Improved accuracy of machine-generated insurance cost estimates through manual curation using this D3- and crossfilter-based visualization tool.

As part of our commitment to pricing transparency, Counsyl prepares an individual price estimate for each patient based on their unique insurance benefits.

To ensure that these estimates are accurate, we built a manual review tool that lets us investigate and examine claims where our estimate of expected patient cost does not end up being accurate.

Comparison Tool Screenshot

The tool works in a retrospective, A/B-comparison fashion using claims that have already been filed and adjudicated. The tool exposes configurations of the underlying estimation engine (described in more detail in a talk. These configurations, represented as trees on the left and right of the screen above, can be changed in real time, and the tool regenerates estimates on-the-fly. The tool then plots actual vs estimate cost and lets you dig into specific cohorts of claims that have incorrect estimates.

Our engineers and billing managers used the tool for manual curation of filters that select out the correct benefits data from eligibility responses, and also for various tweaks to the estimation algorithm. Using the filters at the top you can very quickly dive in to subsets of claims that demonstrate differing anomalous behaviors, isolate those to correct them and then double check the impact your modifications have on the entire dataset.

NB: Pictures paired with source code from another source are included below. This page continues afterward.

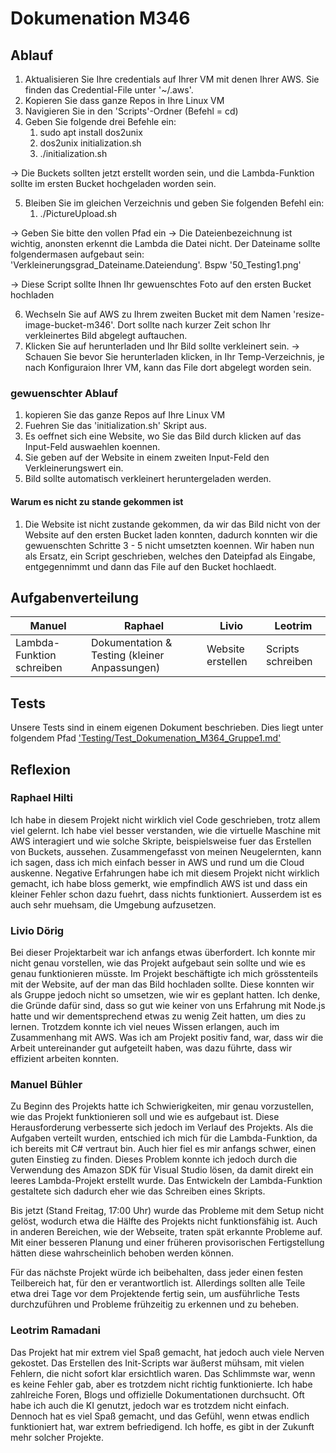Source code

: # Dokumenation M346

## Ablauf
1. Aktualisieren Sie Ihre credentials auf Ihrer VM mit denen Ihrer AWS. Sie finden das Credential-File unter '~/.aws'.
2. Kopieren Sie dass ganze Repos in Ihre Linux VM
3. Navigieren Sie in den 'Scripts'-Ordner (Befehl = cd)
4. Geben Sie folgende drei Befehle ein:
	1. sudo apt install dos2unix
	2. dos2unix initialization.sh
	3. ./initialization.sh

-> Die Buckets sollten jetzt erstellt worden sein, und die Lambda-Funktion sollte im ersten Bucket hochgeladen worden sein.

5. Bleiben Sie im gleichen Verzeichnis und geben Sie folgenden Befehl ein:
	1. ./PictureUpload.sh

-> Geben Sie bitte den vollen Pfad ein
-> Die Dateienbezeichnung ist wichtig, anonsten erkennt die Lambda die Datei nicht. Der Dateiname sollte folgendermasen aufgebaut sein: 'Verkleinerungsgrad_Dateiname.Dateiendung'. Bspw '50_Testing1.png'

-> Diese Script sollte Ihnen Ihr gewuenschtes Foto auf den ersten Bucket hochladen

6. Wechseln Sie auf AWS zu Ihrem zweiten Bucket mit dem Namen 'resize-image-bucket-m346'. Dort sollte nach kurzer Zeit schon Ihr verkleinertes Bild abgelegt auftauchen.
7. Klicken Sie auf herunterladen und Ihr Bild sollte verkleinert sein.
-> Schauen Sie bevor Sie herunterladen klicken, in Ihr Temp-Verzeichnis, je nach Konfiguraion Ihrer VM, kann das File dort abgelegt worden sein.


### gewuenschter Ablauf
1. kopieren Sie das ganze Repos auf Ihre Linux VM
2. Fuehren Sie das 'initialization.sh' Skript aus.
3. Es oeffnet sich eine Website, wo Sie das Bild durch klicken auf das Input-Feld auswaehlen koennen.
4. Sie geben auf der Website in einem zweiten Input-Feld den Verkleinerungswert ein.
5. Bild sollte automatisch verkleinert heruntergeladen werden.

#### Warum es nicht zu stande gekommen ist
1. Die Website ist nicht zustande gekommen, da wir das Bild nicht von der Website auf den ersten Bucket laden konnten, dadurch konnten wir die gewuenschten Schritte 3 - 5 nicht umsetzten koennen. Wir haben nun als Ersatz, ein Script geschrieben, welches den Dateipfad als Eingabe, entgegennimmt und dann das File auf den Bucket hochlaedt.


## Aufgabenverteilung
| Manuel                    | Raphael                                       | Livio                 | Leotrim             |
|---------------------------|-----------------------------------------------|-----------------------|---------------------|
| Lambda-Funktion schreiben | Dokumentation & Testing (kleiner Anpassungen) | Website erstellen     | Scripts schreiben   |

## Tests
Unsere Tests sind in einem eigenen Dokument beschrieben. Dies liegt unter folgendem Pfad ['Testing/Test_Dokumenation_M364_Gruppe1.md'](Testing/Test_Dokumenation_M364_Gruppe1.md)

## Reflexion

### Raphael Hilti
Ich habe in diesem Projekt nicht wirklich viel Code geschrieben, trotz allem viel gelernt. Ich habe viel besser verstanden, wie die virtuelle Maschine mit AWS interagiert und wie solche Skripte, beispielsweise fuer das Erstellen von Buckets, aussehen. Zusammengefasst von meinen Neugelernten, kann ich sagen, dass ich mich einfach besser in AWS und rund um die Cloud auskenne. Negative Erfahrungen habe ich mit diesem Projekt nicht wirklich gemacht, ich habe bloss gemerkt, wie empfindlich AWS ist und dass ein kleiner Fehler schon dazu fuehrt, dass nichts funktioniert. Ausserdem ist es auch sehr muehsam, die Umgebung aufzusetzen.


### Livio Dörig
Bei dieser Projektarbeit war ich anfangs etwas überfordert. Ich konnte mir nicht genau vorstellen, wie das Projekt aufgebaut sein sollte und wie es genau funktionieren müsste. Im Projekt beschäftigte ich mich grösstenteils mit der Website, auf der man das Bild hochladen sollte. Diese konnten wir als Gruppe jedoch nicht so umsetzen, wie wir es geplant hatten. Ich denke, die Gründe dafür sind, dass so gut wie keiner von uns Erfahrung mit Node.js hatte und wir dementsprechend etwas zu wenig Zeit hatten, um dies zu lernen. Trotzdem konnte ich viel neues Wissen erlangen, auch im Zusammenhang mit AWS. Was ich am Projekt positiv fand, war, dass wir die Arbeit untereinander gut aufgeteilt haben, was dazu führte, dass wir effizient arbeiten konnten. 


### Manuel Bühler
Zu Beginn des Projekts hatte ich Schwierigkeiten, mir genau vorzustellen, wie das Projekt funktionieren soll und wie es aufgebaut ist. Diese Herausforderung verbesserte sich jedoch im Verlauf des Projekts. Als die Aufgaben verteilt wurden, entschied ich mich für die Lambda-Funktion, da ich bereits mit C# vertraut bin. Auch hier fiel es mir anfangs schwer, einen guten Einstieg zu finden. Dieses Problem konnte ich jedoch durch die Verwendung des Amazon SDK für Visual Studio lösen, da damit direkt ein leeres Lambda-Projekt erstellt wurde. Das Entwickeln der Lambda-Funktion gestaltete sich dadurch eher wie das Schreiben eines Skripts.

Bis jetzt (Stand Freitag, 17:00 Uhr) wurde das Probleme mit dem Setup nicht gelöst, wodurch etwa die Hälfte des Projekts nicht funktionsfähig ist. Auch in anderen Bereichen, wie der Webseite, traten spät erkannte Probleme auf. Mit einer besseren Planung und einer früheren provisorischen Fertigstellung hätten diese wahrscheinlich behoben werden können.

Für das nächste Projekt würde ich beibehalten, dass jeder einen festen Teilbereich hat, für den er verantwortlich ist. Allerdings sollten alle Teile etwa drei Tage vor dem Projektende fertig sein, um ausführliche Tests durchzuführen und Probleme frühzeitig zu erkennen und zu beheben.


### Leotrim Ramadani
Das Projekt hat mir extrem viel Spaß gemacht, hat jedoch auch viele Nerven gekostet. Das Erstellen des Init-Scripts war äußerst mühsam, mit vielen Fehlern, die nicht sofort klar ersichtlich waren. Das Schlimmste war, wenn es keine Fehler gab, aber es trotzdem nicht richtig funktionierte. Ich habe zahlreiche Foren, Blogs und offizielle Dokumentationen durchsucht. Oft habe ich auch die KI genutzt, jedoch war es trotzdem nicht einfach. Dennoch hat es viel Spaß gemacht, und das Gefühl, wenn etwas endlich funktioniert hat, war extrem befriedigend. Ich hoffe, es gibt in der Zukunft mehr solcher Projekte.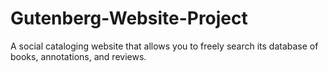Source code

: # Gutenberg-Website-Project
A social cataloging website that allows you to freely search its database of books, annotations, and reviews.
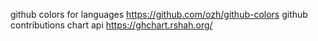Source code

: github colors for languages
https://github.com/ozh/github-colors
github contributions chart api
https://ghchart.rshah.org/
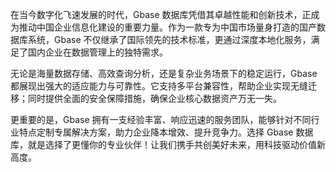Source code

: 在当今数字化飞速发展的时代，Gbase 数据库凭借其卓越性能和创新技术，正成为推动中国企业信息化建设的重要力量。作为一款专为中国市场量身打造的国产数据库系统，Gbase 不仅继承了国际领先的技术标准，更通过深度本地化服务，满足了国内企业在数据管理上的独特需求。

无论是海量数据存储、高效查询分析，还是复杂业务场景下的稳定运行，Gbase 都展现出强大的适应能力与可靠性。它支持多平台兼容性，帮助企业实现无缝迁移；同时提供全面的安全保障措施，确保企业核心数据资产万无一失。

更重要的是，Gbase 拥有一支经验丰富、响应迅速的服务团队，能够针对不同行业特点定制专属解决方案，助力企业降本增效、提升竞争力。选择 Gbase 数据库，就是选择了更懂你的专业伙伴！让我们携手共创美好未来，用科技驱动价值新高度。
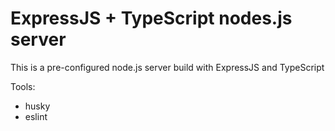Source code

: # ExpressJS + TypeScript nodes.js server

This is a pre-configured node.js server build with ExpressJS and TypeScript


Tools:
- husky
- eslint



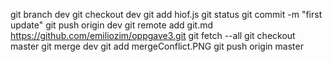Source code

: git branch dev
git checkout dev
git add hiof.js
git status
git commit -m "first update"
git push origin dev
git remote add git.md https://github.com/emiliozim/oppgave3.git
git fetch --all
git checkout master
git merge dev
git add mergeConflict.PNG
git push origin master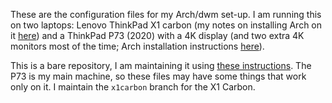 These are the configuration files for my Arch/dwm set-up. I am running this on two laptops: Lenovo ThinkPad X1 carbon (my notes on installing Arch on it [here](https://tonymugen.github.io/ArchLinuxThinkPadX1C4gen.html)) and a ThinkPad P73 (2020) with a 4K display (and two extra 4K monitors most of the time; Arch installation instructions [here](https://tonymugen.github.io/ArchLinuxThinkPadP73.html)).

This is a bare repository, I am maintaining it using [these instructions](https://www.atlassian.com/git/tutorials/dotfiles). The P73 is my main machine, so these files may have some things that work only on it. I maintain the `x1carbon` branch for the X1 Carbon.

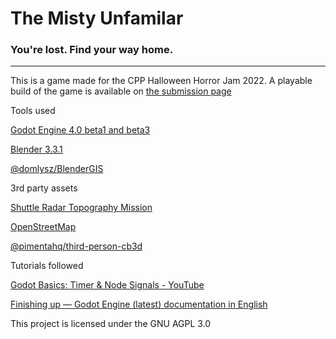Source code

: # The Misty Unfamilar

### You're lost. Find your way home.

---

This is a game made for the CPP Halloween Horror Jam 2022. A playable build of the game is available on [the submission page](https://whattheheckman.itch.io/misty)



Tools used

[Godot Engine 4.0 beta1 and beta3](https://godotengine.org/)

[Blender 3.3.1](https://www.blender.org/)

[@domlysz/BlenderGIS](https://github.com/domlysz/BlenderGIS)

3rd party assets

[Shuttle Radar Topography Mission](https://www2.jpl.nasa.gov/srtm/)

[OpenStreetMap](https://www.openstreetmap.org/copyright)

[@pimentahq/third-person-cb3d](https://github.com/pimentahq/third-person-cb3d)

Tutorials followed

[Godot Basics: Timer &amp; Node Signals - YouTube](https://www.youtube.com/watch?v=LTXEAnB2G5w)

[Finishing up &mdash; Godot Engine (latest) documentation in English](https://docs.godotengine.org/en/latest/getting_started/first_2d_game/07.finishing-up.html)



This project is licensed under the GNU AGPL 3.0

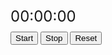 <!DOCTYPE html>
<html>
<head>
  <style>
    .timer {
      font-size: 24px;
      margin-bottom: 10px;
    }

    .button {
      font-size: 18px;
      padding: 10px 20px;
      background-color: green;
      color: white;
      border: none;
      border-radius: 5px;
      margin-right: 10px;
    }
  </style>
</head>
<body>
  <div class="timer">00:00:00</div>
  <button class="button" onclick="startTimer()">Start</button>
  <button class="button" onclick="stopTimer()">Stop</button>
  <button class="button" onclick="resetTimer()">Reset</button>

  <script>
  var timerInterval;
    var startTime;
    var elapsedTime = 0;

    function startTimer() {
      startTime = Date.now() - elapsedTime;
      timerInterval = setInterval(updateTimer, 10);
    }

    function stopTimer() {
      clearInterval(timerInterval);
    }

    function resetTimer() {
      clearInterval(timerInterval);
      elapsedTime = 0;
      updateTimer();
    }

    function updateTimer() {
      var currentTime = Date.now();
      elapsedTime = currentTime - startTime;
      var formattedTime = formatTime(elapsedTime);
      document.querySelector('.timer').textContent = formattedTime;
    }

    function formatTime(milliseconds) {
      var hours = Math.floor(milliseconds / (1000 * 60 * 60));
      var minutes = Math.floor((milliseconds % (1000 * 60 * 60)) / (1000 * 60));
      var seconds = Math.floor((milliseconds % (1000 * 60)) / 1000);

      var formattedHours = hours.toString().padStart(2, '0');
      var formattedMinutes = minutes.toString().padStart(2, '0');
      var formattedSeconds = seconds.toString().padStart(2, '0');

      return formattedHours + ':' + formattedMinutes + ':' + formattedSeconds;
    }  </script>
</body>
</html>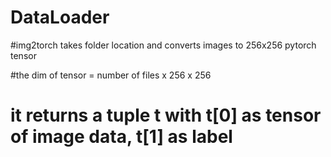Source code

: # DataLoader
#img2torch takes folder location and converts images to 256x256 pytorch tensor

#the dim of tensor = number of files x 256 x 256

# it returns a tuple t with t[0] as tensor of image data, t[1] as label
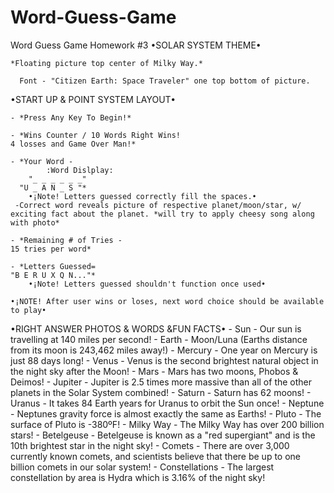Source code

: # Word-Guess-Game
Word Guess Game Homework #3
•SOLAR SYSTEM THEME• 

    *Floating picture top center of Milky Way.*

      Font - "Citizen Earth: Space Traveler" one top bottom of picture. 


•START UP & POINT SYSTEM LAYOUT•

    - *Press Any Key To Begin!*
    
    - *Wins Counter / 10 Words Right Wins!
    4 losses and Game Over Man!*
    
    - *Your Word -
            :Word Dislplay:
        "_ _ _ _ _ _"
      "U _ A N _ S "*
        •¡Note! Letters guessed correctly fill the spaces.•
     -Correct word reveals picture of respective planet/moon/star, w/ exciting fact about the planet. *will try to apply cheesy song along with photo* 
    
    - *Remaining # of Tries -
    15 tries per word*  
    
    - *Letters Guessed=
    "B E R U X Q N..."*
        •¡Note! Letters guessed shouldn't function once used•

    •¡NOTE! After user wins or loses, next word choice should be available to play•        

•RIGHT ANSWER PHOTOS & WORDS &FUN FACTS•
    - Sun
        - Our sun is travelling at 140 miles per second!
    - Earth
        - Moon/Luna (Earths distance from its moon is 243,462 miles away!)
    - Mercury
        - One year on Mercury is just 88 days long!
    - Venus
        - Venus is the second brightest natural object in the night sky after the Moon!
    - Mars
        - Mars has two moons, Phobos & Deimos!
    - Jupiter
        - Jupiter is 2.5 times more massive than all of the other planets in the Solar System combined!
    - Saturn
        - Saturn has 62 moons!
    - Uranus
        - It takes 84 Earth years for Uranus to orbit the Sun once!
    - Neptune
        - Neptunes gravity force is almost exactly the same as Earths!
    - Pluto
        - The surface of Pluto is -380ºF!
     - Milky Way
        - The Milky Way has over 200 billion stars!
    - Betelgeuse
        - Betelgeuse is known as a "red supergiant" and is the 10th brightest star in the night sky!
    - Comets
        - There are over 3,000 currently known comets, and scientists believe that there be up to one billion comets in our solar system!
    - Constellations
        - The largest constellation by area is Hydra which is 3.16% of the night sky!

The tool also allowed billing executives to speculate about different pricing regimes. We can submit sets of claims with differing Common Procedure Terminology (CPT) or billing modifier codes, and then compare how insurance companies respond to that coding vs historical expected allowed and denied amounts. This also helps us target specific underperforming claims for automated appeal or manual follow up by billing agents.

We were able to achieve > 85% accuracy for claims, with most of the remaining error resulting from erratic and unpredictable behavior of insurers, which we solved using automated and manual follow up processes.

Technically, this tool was implemented using coffeescript and crossfilter with D3-based visualization.

Lessons learned:

  • The value of looking at lots and lots of data.
  • Importance of speculative tools in algorithm development.
  • Value of real-time feedback: the faster we were able to make the tool, the more examples our users could examine and the better our estimates got.